* TO DO:
Everything from the line containing "可以在這裡尋找喜愛的料理。" through the final line of the records must be transcribed verbatim; nothing else belongs in the result.

* DATA:

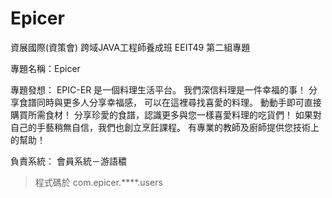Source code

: # Epicer

資展國際(資策會) 跨域JAVA工程師養成班 EEIT49 第二組專題

專題名稱：Epicer

專題發想：
EPIC-ER 是一個料理生活平台。
我們深信料理是一件幸福的事！
分享食譜同時與更多人分享幸福感，
可以在這裡尋找喜愛的料理。
動動手即可直接購買所需食材！
分享珍愛的食譜，認識更多與您一樣喜愛料理的吃貨們！
如果對自己的手藝稍無自信，我們也創立烹飪課程。
有專業的教師及廚師提供您技術上的幫助！

負責系統：
會員系統－游語穠  
> 程式碼於 com.epicer.****.users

* WORKED SOLUTION:
可以在這裡尋找喜愛的料理。
動動手即可直接購買所需食材！
分享珍愛的食譜，認識更多與您一樣喜愛料理的吃貨們！
如果對自己的手藝稍無自信，我們也創立烹飪課程。
有專業的教師及廚師提供您技術上的幫助！

負責系統：
會員系統－游語穠  
> 程式碼於 com.epicer.****.users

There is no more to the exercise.